* _The task_
All entries are to be printed again exactly, with their images omitted.

>>

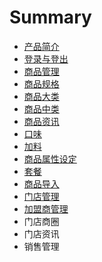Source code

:# Summary

* [产品简介](README.md)
* [登录与登出](chapter1.md)
* [商品管理](chapter2.md)
* [商品规格](chapter2.1.md)
* [商品大类](chapter2.2.md)
* [商品中类](chapter2.3.md)
* [商品资讯](chapter2.4.md)
* [口味](chapter2.5.md)
* [加料](chapter2.6.md)
* [商品属性设定](chapter2.7.md)
* [套餐](chapter2.8.md)
* [商品导入](chapter2.9.md)
* [门店管理](chapter3.md)
* [加盟商管理](chapter3.1.md)
* 门店商圈
* 门店资讯
* 销售管理

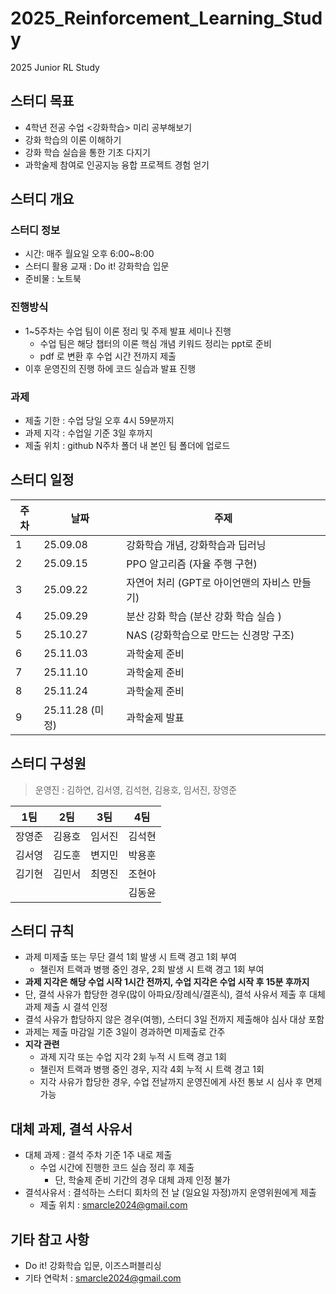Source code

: # 2025_Reinforcement_Learning_Study
2025 Junior RL Study

## 스터디 목표
- 4학년 전공 수업 <강화학습> 미리 공부해보기
- 강화 학습의 이론 이해하기
- 강화 학습 실습을 통한 기초 다지기
- 과학술제 참여로 인공지능 융합 프로젝트 경험 얻기

## 스터디 개요

### 스터디 정보
- 시간: 매주 월요일 오후 6:00~8:00
- 스터디 활용 교재 : Do it! 강화학습 입문
- 준비물 : 노트북

### 진행방식
- 1~5주차는 수업 팀이 이론 정리 및 주제 발표 세미나 진행
    - 수업 팀은 해당 챕터의 이론 핵심 개념 키워드 정리는 ppt로 준비
    - pdf 로 변환 후 수업 시간 전까지 제출
- 이후 운영진의 진행 하에 코드 실습과 발표 진행

### 과제
- 제출 기한 : 수업 당일 오후 4시 59분까지
- 과제 지각 : 수업일 기준 3일 후까지
- 제출 위치 : github N주차 폴더 내 본인 팀 폴더에 업로드

## 스터디 일정
| 주차 | 날짜 | 주제 |
| --- | --- | --- |
| 1 | 25.09.08 | 강화학습 개념, 강화학습과 딥러닝 |
| 2 | 25.09.15 | PPO 알고리즘 (자율 주행 구현) |
| 3 | 25.09.22 | 자연어 처리 (GPT로 아이언맨의 자비스 만들기) |
| 4 | 25.09.29 | 분산 강화 학습 (분산 강화 학습 실습 ) |
| 5 | 25.10.27 | NAS (강화학습으로 만드는 신경망 구조) |
| 6 | 25.11.03 | 과학술제 준비 |
| 7 | 25.11.10 | 과학술제 준비 |
| 8 | 25.11.24 | 과학술제 준비 |
| 9 | 25.11.28 (미정) | 과학술제 발표 |

## 스터디 구성원
> 운영진 : 김하연, 김서영, 김석현, 김용호, 임서진, 장영준
> 

| 1팀  | 2팀  | 3팀  | 4팀  |
| --- | --- | --- | --- |
| 장영준 | 김용호 | 임서진 | 김석현 |
| 김서영 | 김도훈 | 변지민 | 박용훈  |
| 김기현 | 김민서 | 최명진  | 조현아 |
|  |  |  | 김동윤 |

## 스터디 규칙
- 과제 미제출 또는 무단 결석 1회 발생 시 트랙 경고 1회 부여
    - 챌린저 트랙과 병행 중인 경우, 2회 발생 시 트랙 경고 1회 부여
- **과제 지각은 해당 수업 시작 1시간 전까지, 수업 지각은 수업 시작 후 15분 후까지**
- 단, 결석 사유가 합당한 경우(많이 아파요/장례식/결혼식), 결석 사유서 제출 후 대체 과제 제출 시 결석 인정
- 결석 사유가 합당하지 않은 경우(여행), 스터디 3일 전까지 제출해야 심사 대상 포함
- 과제는 제출 마감일 기준 3일이 경과하면 미제출로 간주
- **지각 관련**
    - 과제 지각 또는 수업 지각 2회 누적 시 트랙 경고 1회
    - 챌린저 트랙과 병행 중인 경우, 지각 4회 누적 시 트랙 경고 1회
    - 지각 사유가 합당한 경우, 수업 전날까지 운영진에게 사전 통보 시 심사 후 면제 가능

## 대체 과제, 결석 사유서
- 대체 과제 : 결석 주차 기준 1주 내로 제출
    - 수업 시간에 진행한 코드 실습 정리 후 제출
        - 단, 학술제 준비 기간의 경우 대체 과제 인정 불가
- 결석사유서 : 결석하는 스터디 회차의 전 날 (일요일 자정)까지 운영위원에게 제출
    - 제출 위치 : [smarcle2024@gmail.com](mailto:smarcle2024@gmail.com)

## 기타 참고 사항
- Do it! 강화학습 입문, 이즈스퍼블리싱
- 기타 연락처 : [smarcle2024@gmail.com](mailto:smarcle2024@gmail.com)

<<

* _Response to this task_
Source code

:# Summary

* [产品简介](README.md)
* [登录与登出](chapter1.md)
* [商品管理](chapter2.md)
* [商品规格](chapter2.1.md)
* [商品大类](chapter2.2.md)
* [商品中类](chapter2.3.md)
* [商品资讯](chapter2.4.md)
* [口味](chapter2.5.md)
* [加料](chapter2.6.md)
* [商品属性设定](chapter2.7.md)
* [套餐](chapter2.8.md)
* [商品导入](chapter2.9.md)
* [门店管理](chapter3.md)
* [加盟商管理](chapter3.1.md)
* 门店商圈
* 门店资讯
* 销售管理

Source code

: # 2025_Reinforcement_Learning_Study
2025 Junior RL Study

## 스터디 목표
- 4학년 전공 수업 <강화학습> 미리 공부해보기
- 강화 학습의 이론 이해하기
- 강화 학습 실습을 통한 기초 다지기
- 과학술제 참여로 인공지능 융합 프로젝트 경험 얻기

## 스터디 개요

### 스터디 정보
- 시간: 매주 월요일 오후 6:00~8:00
- 스터디 활용 교재 : Do it! 강화학습 입문
- 준비물 : 노트북

### 진행방식
- 1~5주차는 수업 팀이 이론 정리 및 주제 발표 세미나 진행
    - 수업 팀은 해당 챕터의 이론 핵심 개념 키워드 정리는 ppt로 준비
    - pdf 로 변환 후 수업 시간 전까지 제출
- 이후 운영진의 진행 하에 코드 실습과 발표 진행

### 과제
- 제출 기한 : 수업 당일 오후 4시 59분까지
- 과제 지각 : 수업일 기준 3일 후까지
- 제출 위치 : github N주차 폴더 내 본인 팀 폴더에 업로드

## 스터디 일정
| 주차 | 날짜 | 주제 |
| --- | --- | --- |
| 1 | 25.09.08 | 강화학습 개념, 강화학습과 딥러닝 |
| 2 | 25.09.15 | PPO 알고리즘 (자율 주행 구현) |
| 3 | 25.09.22 | 자연어 처리 (GPT로 아이언맨의 자비스 만들기) |
| 4 | 25.09.29 | 분산 강화 학습 (분산 강화 학습 실습 ) |
| 5 | 25.10.27 | NAS (강화학습으로 만드는 신경망 구조) |
| 6 | 25.11.03 | 과학술제 준비 |
| 7 | 25.11.10 | 과학술제 준비 |
| 8 | 25.11.24 | 과학술제 준비 |
| 9 | 25.11.28 (미정) | 과학술제 발표 |

## 스터디 구성원
> 운영진 : 김하연, 김서영, 김석현, 김용호, 임서진, 장영준
> 

| 1팀  | 2팀  | 3팀  | 4팀  |
| --- | --- | --- | --- |
| 장영준 | 김용호 | 임서진 | 김석현 |
| 김서영 | 김도훈 | 변지민 | 박용훈  |
| 김기현 | 김민서 | 최명진  | 조현아 |
|  |  |  | 김동윤 |

## 스터디 규칙
- 과제 미제출 또는 무단 결석 1회 발생 시 트랙 경고 1회 부여
    - 챌린저 트랙과 병행 중인 경우, 2회 발생 시 트랙 경고 1회 부여
- **과제 지각은 해당 수업 시작 1시간 전까지, 수업 지각은 수업 시작 후 15분 후까지**
- 단, 결석 사유가 합당한 경우(많이 아파요/장례식/결혼식), 결석 사유서 제출 후 대체 과제 제출 시 결석 인정
- 결석 사유가 합당하지 않은 경우(여행), 스터디 3일 전까지 제출해야 심사 대상 포함
- 과제는 제출 마감일 기준 3일이 경과하면 미제출로 간주
- **지각 관련**
    - 과제 지각 또는 수업 지각 2회 누적 시 트랙 경고 1회
    - 챌린저 트랙과 병행 중인 경우, 지각 4회 누적 시 트랙 경고 1회
    - 지각 사유가 합당한 경우, 수업 전날까지 운영진에게 사전 통보 시 심사 후 면제 가능

## 대체 과제, 결석 사유서
- 대체 과제 : 결석 주차 기준 1주 내로 제출
    - 수업 시간에 진행한 코드 실습 정리 후 제출
        - 단, 학술제 준비 기간의 경우 대체 과제 인정 불가
- 결석사유서 : 결석하는 스터디 회차의 전 날 (일요일 자정)까지 운영위원에게 제출
    - 제출 위치 : [smarcle2024@gmail.com](mailto:smarcle2024@gmail.com)

## 기타 참고 사항
- Do it! 강화학습 입문, 이즈스퍼블리싱
- 기타 연락처 : [smarcle2024@gmail.com](mailto:smarcle2024@gmail.com)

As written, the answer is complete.